Cities in western Iran went on strike Wednesday in solidarity with mourners marking 40 days since security forces killed dozens in a crackdown on protests in the country's strife-torn southeast, a rights group said.
Security forces opened fire on protests that erupted on September 30 after weekly prayers in Zahedan, capital of the flashpoint province of Sistan-Baluchistan on Iran's border with Pakistan.
It came two weeks after demonstrations broke out across Iran over the death of Mahsa Amini, a 22-year-old Iranian of Kurdish origin, following her arrest in Tehran for allegedly flouting the country's strict hijab dress rules for women.
The crackdown on nationwide protests since her death has killed at least 304 people, including 41 children and 24 women, according to a combined toll issued by the Oslo-based group Iran Human Rights (IHR).
Activists were seen distributing fliers calling for protests in all cities Wednesday for the 40-day mourning ceremony of Zahedan's "Bloody Friday", in a video shared by the 1500tasvir social media channel.
Widespread strikes were underway in the Kurdish western cities of Baneh, Kermanshah, Marivan, Sanandaj and Amini's hometown of Saqez, said the Hengaw rights group.
The work stoppage was being observed "in solidarity with the fatalities in Zahedan on their 40th day death ceremonies", said the Norway-based group, which monitors abuses in Kurdish areas.
Video posted online by activists showed shops shuttered in Saqez and in Zahedan itself.
The trigger for the violence that erupted in Zahedan on September 30 was the alleged rape in custody of a 15-year-old girl by a police commander in the province's port city of Chabahar.
Security forces opened fire on men who took to the streets after emerging from mosques following weekly Friday prayers, killing dozens.
"What happened that Friday... in Zahedan, based on international law, is a clear instance of mass murder of civilians," Hengaw said.
"This mass murder must be recognized by international organisations and Western governments," it tweeted.
IHR said at least 92 protesters were killed on September 30 in Zahedan, one of the few Sunni-majority cities in predominantly Shiite Iran.
Since then, at least another 28 people have been killed at protests in Sistan-Baluchistan, it told AFP on Wednesday.
Poverty-stricken Sistan-Baluchistan province is a flashpoint for clashes with drug smuggling gangs as well as rebels from the Baluchi minority and Sunni extremist groups.
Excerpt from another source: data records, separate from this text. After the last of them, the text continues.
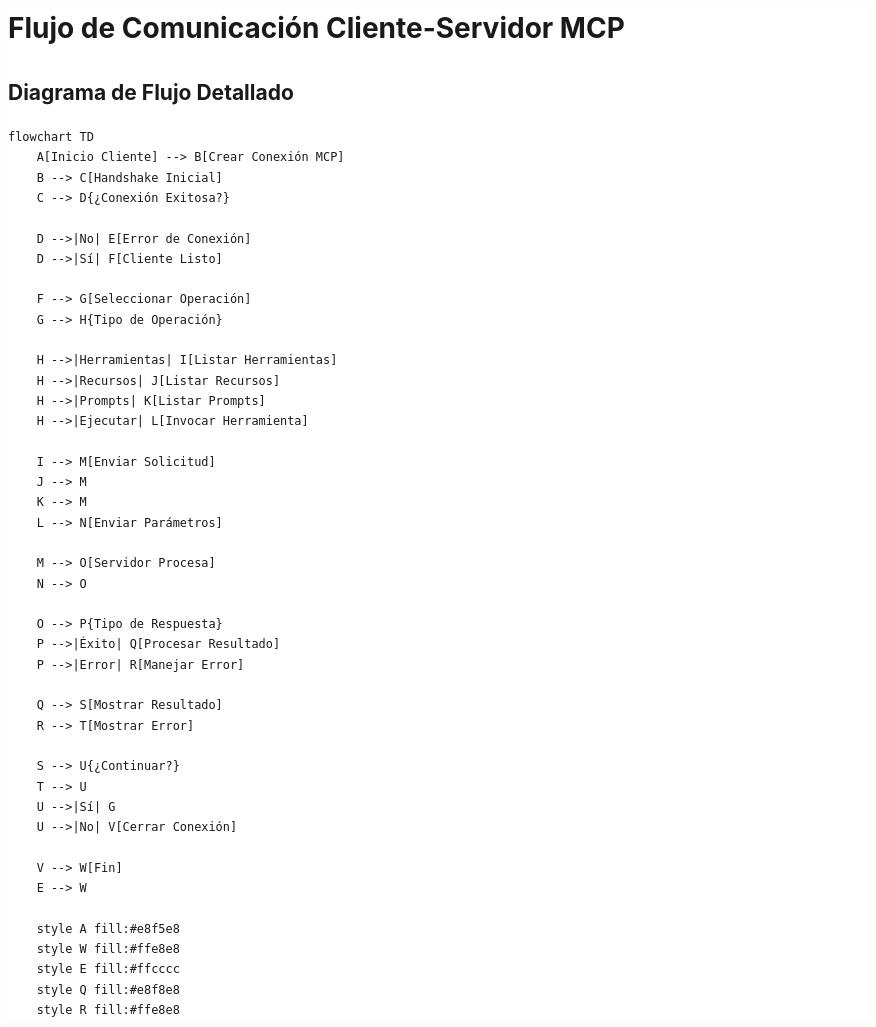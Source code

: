 # Flujo de Comunicación Cliente-Servidor MCP

## Diagrama de Flujo Detallado

```mermaid
flowchart TD
    A[Inicio Cliente] --> B[Crear Conexión MCP]
    B --> C[Handshake Inicial]
    C --> D{¿Conexión Exitosa?}
    
    D -->|No| E[Error de Conexión]
    D -->|Sí| F[Cliente Listo]
    
    F --> G[Seleccionar Operación]
    G --> H{Tipo de Operación}
    
    H -->|Herramientas| I[Listar Herramientas]
    H -->|Recursos| J[Listar Recursos]
    H -->|Prompts| K[Listar Prompts]
    H -->|Ejecutar| L[Invocar Herramienta]
    
    I --> M[Enviar Solicitud]
    J --> M
    K --> M
    L --> N[Enviar Parámetros]
    
    M --> O[Servidor Procesa]
    N --> O
    
    O --> P{Tipo de Respuesta}
    P -->|Éxito| Q[Procesar Resultado]
    P -->|Error| R[Manejar Error]
    
    Q --> S[Mostrar Resultado]
    R --> T[Mostrar Error]
    
    S --> U{¿Continuar?}
    T --> U
    U -->|Sí| G
    U -->|No| V[Cerrar Conexión]
    
    V --> W[Fin]
    E --> W
    
    style A fill:#e8f5e8
    style W fill:#ffe8e8
    style E fill:#ffcccc
    style Q fill:#e8f8e8
    style R fill:#ffe8e8
```
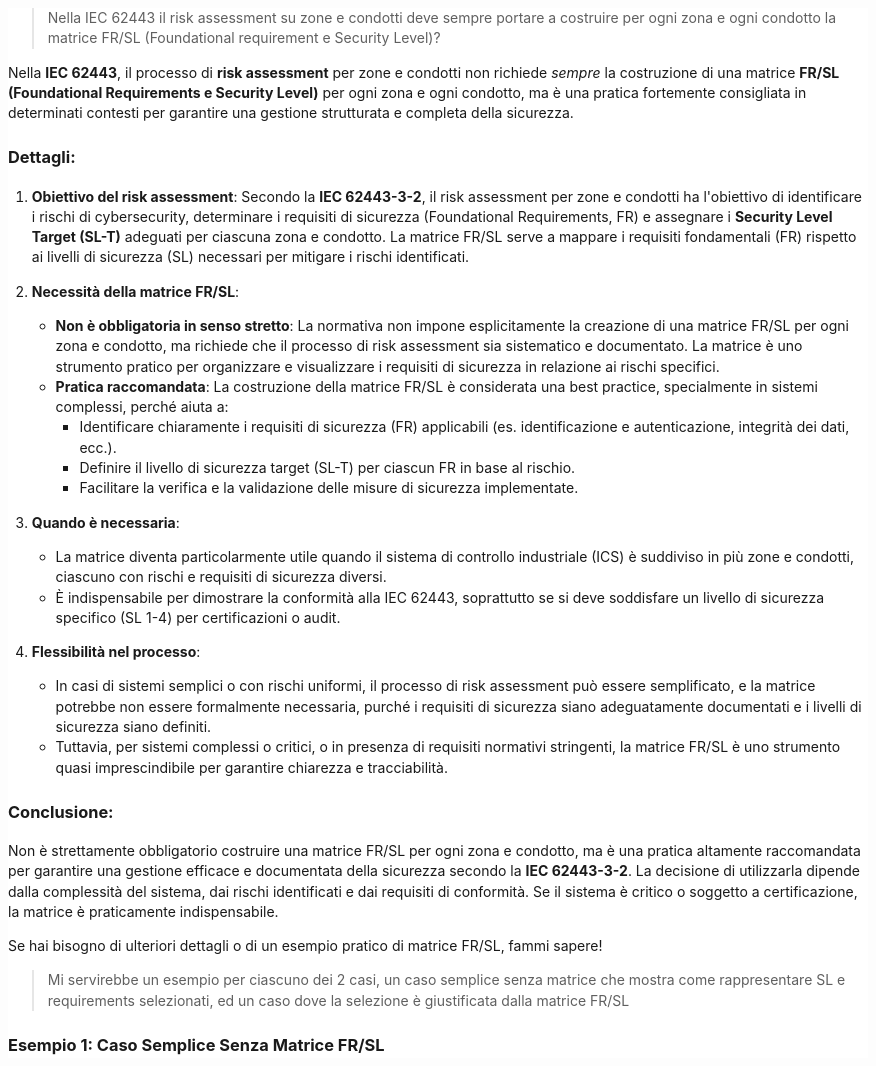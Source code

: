 > Nella IEC 62443 il risk assessment su zone e condotti deve sempre portare a costruire per ogni zona e ogni condotto la matrice FR/SL (Foundational requirement e Security Level)?

Nella **IEC 62443**, il processo di **risk assessment** per zone e condotti non richiede *sempre* la costruzione di una matrice **FR/SL (Foundational Requirements e Security Level)** per ogni zona e ogni condotto, ma è una pratica fortemente consigliata in determinati contesti per garantire una gestione strutturata e completa della sicurezza.

### Dettagli:
1. **Obiettivo del risk assessment**: Secondo la **IEC 62443-3-2**, il risk assessment per zone e condotti ha l'obiettivo di identificare i rischi di cybersecurity, determinare i requisiti di sicurezza (Foundational Requirements, FR) e assegnare i **Security Level Target (SL-T)** adeguati per ciascuna zona e condotto. La matrice FR/SL serve a mappare i requisiti fondamentali (FR) rispetto ai livelli di sicurezza (SL) necessari per mitigare i rischi identificati.

2. **Necessità della matrice FR/SL**:
   - **Non è obbligatoria in senso stretto**: La normativa non impone esplicitamente la creazione di una matrice FR/SL per ogni zona e condotto, ma richiede che il processo di risk assessment sia sistematico e documentato. La matrice è uno strumento pratico per organizzare e visualizzare i requisiti di sicurezza in relazione ai rischi specifici.
   - **Pratica raccomandata**: La costruzione della matrice FR/SL è considerata una best practice, specialmente in sistemi complessi, perché aiuta a:
     - Identificare chiaramente i requisiti di sicurezza (FR) applicabili (es. identificazione e autenticazione, integrità dei dati, ecc.).
     - Definire il livello di sicurezza target (SL-T) per ciascun FR in base al rischio.
     - Facilitare la verifica e la validazione delle misure di sicurezza implementate.

3. **Quando è necessaria**:
   - La matrice diventa particolarmente utile quando il sistema di controllo industriale (ICS) è suddiviso in più zone e condotti, ciascuno con rischi e requisiti di sicurezza diversi.
   - È indispensabile per dimostrare la conformità alla IEC 62443, soprattutto se si deve soddisfare un livello di sicurezza specifico (SL 1-4) per certificazioni o audit.

4. **Flessibilità nel processo**:
   - In casi di sistemi semplici o con rischi uniformi, il processo di risk assessment può essere semplificato, e la matrice potrebbe non essere formalmente necessaria, purché i requisiti di sicurezza siano adeguatamente documentati e i livelli di sicurezza siano definiti.
   - Tuttavia, per sistemi complessi o critici, o in presenza di requisiti normativi stringenti, la matrice FR/SL è uno strumento quasi imprescindibile per garantire chiarezza e tracciabilità.

### Conclusione:
Non è strettamente obbligatorio costruire una matrice FR/SL per ogni zona e condotto, ma è una pratica altamente raccomandata per garantire una gestione efficace e documentata della sicurezza secondo la **IEC 62443-3-2**. La decisione di utilizzarla dipende dalla complessità del sistema, dai rischi identificati e dai requisiti di conformità. Se il sistema è critico o soggetto a certificazione, la matrice è praticamente indispensabile.

Se hai bisogno di ulteriori dettagli o di un esempio pratico di matrice FR/SL, fammi sapere!

> Mi servirebbe un esempio per ciascuno dei 2 casi, un caso semplice senza matrice che mostra come rappresentare SL e requirements selezionati, ed un caso dove la selezione è giustificata dalla matrice FR/SL

### Esempio 1: Caso Semplice Senza Matrice FR/SL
Activists have long complained the region has been the victim of discrimination by Iran's Shiite clerical leadership, with disproportionate numbers of Baluch killed in clashes every year and also hanged in executions.
The latest executions were announced on Wednesday.
The judiciary's Mizan Online website said two men, Rashid Baluch and Eshaq Askani, were put to death on Tuesday after being convicted of killing four police officers in 2016.
It said they were members of the Jaish al-Adl (Army of Justice) "terrorist group".
Protests over the death of Amini have shown no signs of abating despite the bloody crackdown and a campaign of mass arrests that has netted artists, journalists and lawyers.
Young women have led the way, removing and burning their head coverings, chanting anti-regime slogans and confronting security forces on the street.
Iran has adopted a range of tactics in a bid to suppress the protests that have evolved into the biggest challenge for the clerical leadership since the 1979 Islamic Revolution.
Security forces have fired directly on protesters using live ammunition, bird shot, tear gas and even paintballs.
Authorities have also imposed internet restrictions, including blocking access to Instagram and WhatsApp, and have even deployed mounted police on the streets of Tehran in a bid to quell the protests.
The Islamic Revolutionary Guard Corps was accused this week of issuing death threats against two journalists working for the London-based Persian-language Iran International television channel.
The Saudi-linked channel's owner, Volant Media, said the pair had received formal "warnings of credible threats to their lives" and those of their families, from London's Metropolitan Police.
In response, Iran's Intelligence Minister Esmail Khatib warned Britain it would "pay" for what it labelled actions to destabilize the Islamic republic.
Khatib also accused Iran's major regional rival Saudi Arabia of financing media outlets behind the wave of unrest, state news agency IRNA reported on Wednesday.